The roadshow was not finished. Further meetings were anticipated with major industrial players including Doosan, LG, and Hyundai, to explore additional AI business opportunities — a sign that the ambition reaches deep into manufacturing, mobility, and heavy industry, not just cloud computing.

The Market's Mixed Verdict

Notably, the avalanche of deals did not translate into a local market rally. The benchmark KOSPI index actually sank more than 8% during the trading session, a reminder that even high-profile partnerships and prestige investments do not confer a "magic touch" over broader market sentiment. Macroeconomic forces, valuation concerns, and global volatility can easily overwhelm the optimism generated by individual announcements. This divergence — landmark deals alongside a sharply falling index — is a useful caution against assuming that good corporate news automatically lifts all boats.

Reading the Demand Signal

From a trading perspective, the most important takeaway is the demand signal embedded in these announcements. The candid admission that there simply is not enough memory to produce what is wanted suggests that demand is not merely strong but running well above normal levels — extraordinary even within an environment already widely perceived to be at peak enthusiasm. If demand for these products continues to climb, the implications are bullish both for the leading chip designer and for the wider AI sector over the near and long term.

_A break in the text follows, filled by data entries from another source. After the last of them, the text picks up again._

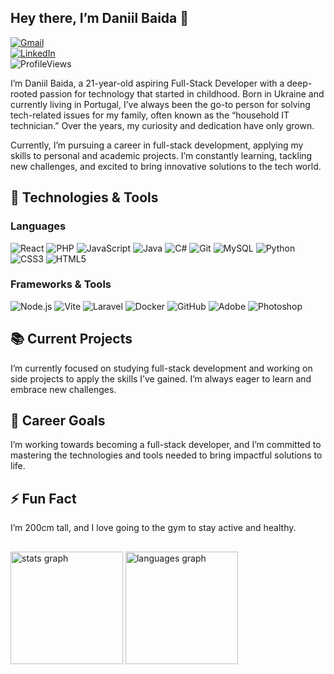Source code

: 
## Hey there, I’m Daniil Baida 👋  
[![Gmail](https://img.shields.io/badge/Gmail-%23333?style=flat&logo=gmail&logoColor=white)](mailto:devbaida78@gmail.com)  
[![LinkedIn](https://img.shields.io/badge/LinkedIn-0077B5?style=flat&logo=linkedin&logoColor=white)](https://pt.linkedin.com/in/daniil-baida-689b7b221)  
![ProfileViews](https://komarev.com/ghpvc/?username=DaniilBaida&label=Profile%20views&color=70A5FD&style=flat)

I’m Daniil Baida, a 21-year-old aspiring Full-Stack Developer with a deep-rooted passion for technology that started in childhood. Born in Ukraine and currently living in Portugal, I’ve always been the go-to person for solving tech-related issues for my family, often known as the “household IT technician.” Over the years, my curiosity and dedication have only grown.

Currently, I’m pursuing a career in full-stack development, applying my skills to personal and academic projects. I’m constantly learning, tackling new challenges, and excited to bring innovative solutions to the tech world.

## 🔧 Technologies & Tools  
### Languages  
![React](https://img.shields.io/badge/React-61DAFB?style=flat&logo=react&logoColor=black)
![PHP](https://img.shields.io/badge/PHP-777BB4?style=flat&logo=php&logoColor=white)
![JavaScript](https://img.shields.io/badge/JavaScript-F7DF1E?style=flat&logo=javascript&logoColor=black)
![Java](https://img.shields.io/badge/Java-007396?style=flat&logo=java&logoColor=white)
![C#](https://img.shields.io/badge/C%23-239120?style=flat&logo=c-sharp&logoColor=white)
![Git](https://img.shields.io/badge/Git-F05032?style=flat&logo=git&logoColor=white)
![MySQL](https://img.shields.io/badge/MySQL-4479A1?style=flat&logo=mysql&logoColor=white)
![Python](https://img.shields.io/badge/Python-3776AB?style=flat&logo=python&logoColor=white)
![CSS3](https://img.shields.io/badge/CSS3-1572B6?style=flat&logo=css3&logoColor=white)
![HTML5](https://img.shields.io/badge/HTML5-E34F26?style=flat&logo=html5&logoColor=white)

### Frameworks & Tools  
![Node.js](https://img.shields.io/badge/Node.js-339933?style=flat&logo=node.js&logoColor=white)
![Vite](https://img.shields.io/badge/Vite-646CFF?style=flat&logo=vite&logoColor=white)
![Laravel](https://img.shields.io/badge/Laravel-FF2D20?style=flat&logo=laravel&logoColor=white)
![Docker](https://img.shields.io/badge/Docker-2496ED?style=flat&logo=docker&logoColor=white)
![GitHub](https://img.shields.io/badge/GitHub-181717?style=flat&logo=github&logoColor=white)
![Adobe](https://img.shields.io/badge/Adobe-FF0000?style=flat&logo=adobe&logoColor=white)
![Photoshop](https://img.shields.io/badge/Photoshop-31A8FF?style=flat&logo=adobe-photoshop&logoColor=white)

## 📚 Current Projects  
I’m currently focused on studying full-stack development and working on side projects to apply the skills I’ve gained. I’m always eager to learn and embrace new challenges.

## 🎯 Career Goals  
I’m working towards becoming a full-stack developer, and I’m committed to mastering the technologies and tools needed to bring impactful solutions to life.

## ⚡ Fun Fact  
I’m 200cm tall, and I love going to the gym to stay active and healthy.

##

<div>
  <img src="https://github-readme-stats.vercel.app/api?username=DaniilBaida&theme=tokyonight&hide_border=true&count_private=true" height="180" alt="stats graph"  />
  <img src="https://github-readme-stats.vercel.app/api/top-langs/?username=DaniilBaida&theme=tokyonight&hide_border=true&include_all_commits=true&count_private=true&layout=compact" height="180" alt="languages graph"  />
</div>
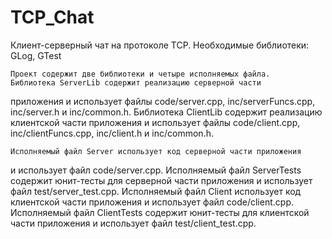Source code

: # TCP_Chat
Клиент-серверный чат на протоколе TCP.
Необходимые библиотеки: GLog, GTest

	Проект содержит две библиотеки и четыре исполняемых файла.
	Библиотека ServerLib содержит реализацию серверной части
приложения и использует файлы code/server.cpp, inc/serverFuncs.cpp,
inc/server.h и inc/common.h.
	Библиотека ClientLib содержит реализацию клиентской части
приложения и использует файлы code/client.cpp, inc/clientFuncs.cpp, inc/client.h
и inc/common.h.

	Исполняемый файл Server использует код серверной части приложения
и использует файл code/server.cpp.
	Исполняемый файл ServerTests содержит юнит-тесты для серверной
части приложения и использует файл test/server_test.cpp.
	Исполняемый файл Client использует код клиентской части приложения
и использует файл code/client.cpp.
	Исполняемый файл ClientTests содержит юнит-тесты для клиентской
части приложения и использует файл test/client_test.cpp. 
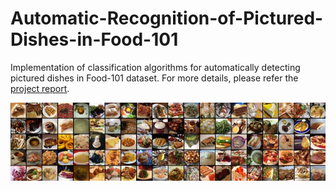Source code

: # Automatic-Recognition-of-Pictured-Dishes-in-Food-101
Implementation of classification algorithms for automatically detecting pictured dishes in Food-101 dataset. For more details, please refer the [project report](https://github.com/Abishek10/Automatic-Recognition-of-Pictured-Dishes-in-Food-101/blob/main/Automatic_Recognition_of_Pictured_Dishes_in_Food_101.pdf).

![alt text](https://github.com/Abishek10/Automatic-Recognition-of-Pictured-Dishes-in-Food-101/blob/main/food-101.jpg "Food-101")

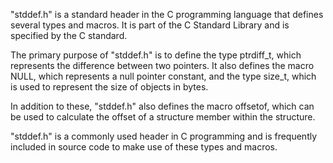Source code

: "stddef.h" is a standard header in the C programming language that defines several types and macros. It is part of the C Standard Library and is specified by the C standard.

The primary purpose of "stddef.h" is to define the type ptrdiff_t, which represents the difference between two pointers. It also defines the macro NULL, which represents a null pointer constant, and the type size_t, which is used to represent the size of objects in bytes.

In addition to these, "stddef.h" also defines the macro offsetof, which can be used to calculate the offset of a structure member within the structure.

"stddef.h" is a commonly used header in C programming and is frequently included in source code to make use of these types and macros.
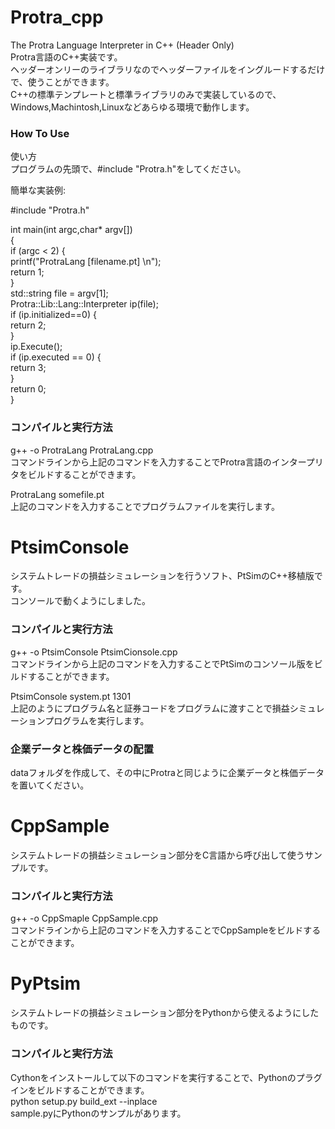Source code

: # Protra_cpp
The Protra Language Interpreter in C++ (Header Only)   
Protra言語のC++実装です。  
ヘッダーオンリーのライブラリなのでヘッダーファイルをイングルードするだけで、使うことができます。  
C++の標準テンプレートと標準ライブラリのみで実装しているので、Windows,Machintosh,Linuxなどあらゆる環境で動作します。  
  
  
### How To Use
使い方  
プログラムの先頭で、#include "Protra.h"をしてください。  
  
簡単な実装例:  
  
#include "Protra.h"  
  
int main(int argc,char* argv[])  
{  
	if (argc < 2) {  
		printf("ProtraLang [filename.pt]  \n");  
		return 1;  
	}  
	std::string file = argv[1];  
	Protra::Lib::Lang::Interpreter ip(file);  
	if (ip.initialized==0) {  
		return 2;  
	}  
	ip.Execute();  
	if (ip.executed == 0) {  
		return 3;  
	}  
	return 0;  
}  
  
  
### コンパイルと実行方法
g++ -o ProtraLang ProtraLang.cpp  
コマンドラインから上記のコマンドを入力することでProtra言語のインタープリタをビルドすることができます。  
  
  
ProtraLang somefile.pt  
上記のコマンドを入力することでプログラムファイルを実行します。  
  
  
# PtsimConsole
システムトレードの損益シミュレーションを行うソフト、PtSimのC++移植版です。  
コンソールで動くようにしました。  
  
  
### コンパイルと実行方法
g++ -o PtsimConsole PtsimCionsole.cpp  
コマンドラインから上記のコマンドを入力することでPtSimのコンソール版をビルドすることができます。  
  
PtsimConsole system.pt 1301  
上記のようにプログラム名と証券コードをプログラムに渡すことで損益シミュレーションプログラムを実行します。  
  
  
### 企業データと株価データの配置
dataフォルダを作成して、その中にProtraと同じように企業データと株価データを置いてください。  
  
  
# CppSample
システムトレードの損益シミュレーション部分をC言語から呼び出して使うサンプルです。  
  
  
### コンパイルと実行方法
g++ -o CppSmaple CppSample.cpp  
コマンドラインから上記のコマンドを入力することでCppSampleをビルドすることができます。  
  
  
# PyPtsim
システムトレードの損益シミュレーション部分をPythonから使えるようにしたものです。  
  
  
### コンパイルと実行方法
Cythonをインストールして以下のコマンドを実行することで、Pythonのプラグインをビルドすることができます。  
python setup.py build_ext --inplace  
sample.pyにPythonのサンプルがあります。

This view is reinforced by parallel signals elsewhere in the supply chain. Leading foundry commentary has likewise emphasized that supplies are genuinely struggling to keep up with the capacity that customers want. When both the memory side and the manufacturing side independently describe shortages, the constraint looks structural rather than temporary.

For those inclined to express that thesis in the options market, one illustrative approach involves a shorter-dated vertical spread — buying a lower strike and selling a higher one on a near-term expiration — structured so that risk is capped at roughly half the position while offering the potential to double if a sustainable rally takes hold. The discipline embedded in such a trade is instructive: a clear invalidation point is defined, such that a break below the prior session's lows would be a signal to step aside. The logic is to enter at a favorable price, accept a defined and limited downside, and position for upside should the broader market resume its climb with the chip leader once again at the front.

Conclusion

Taken together, these developments sketch the contours of the AI era's industrial phase. The story is no longer simply about clever algorithms; it is about the physical infrastructure — the gigawatts of power, the data centers, and above all the memory chips — required to turn data into intelligence at scale. The persistent theme is scarcity: demand outpacing even aggressive plans to expand supply. Nations are racing to secure sovereign capabilities, established industrial conglomerates are being drawn into the ecosystem, and the build-out is spreading from Asia toward Europe and the Middle East. We are, by every indication, still at the very beginning of this build-out — and the bottlenecks emerging today will shape the winners and losers of the cycle to come.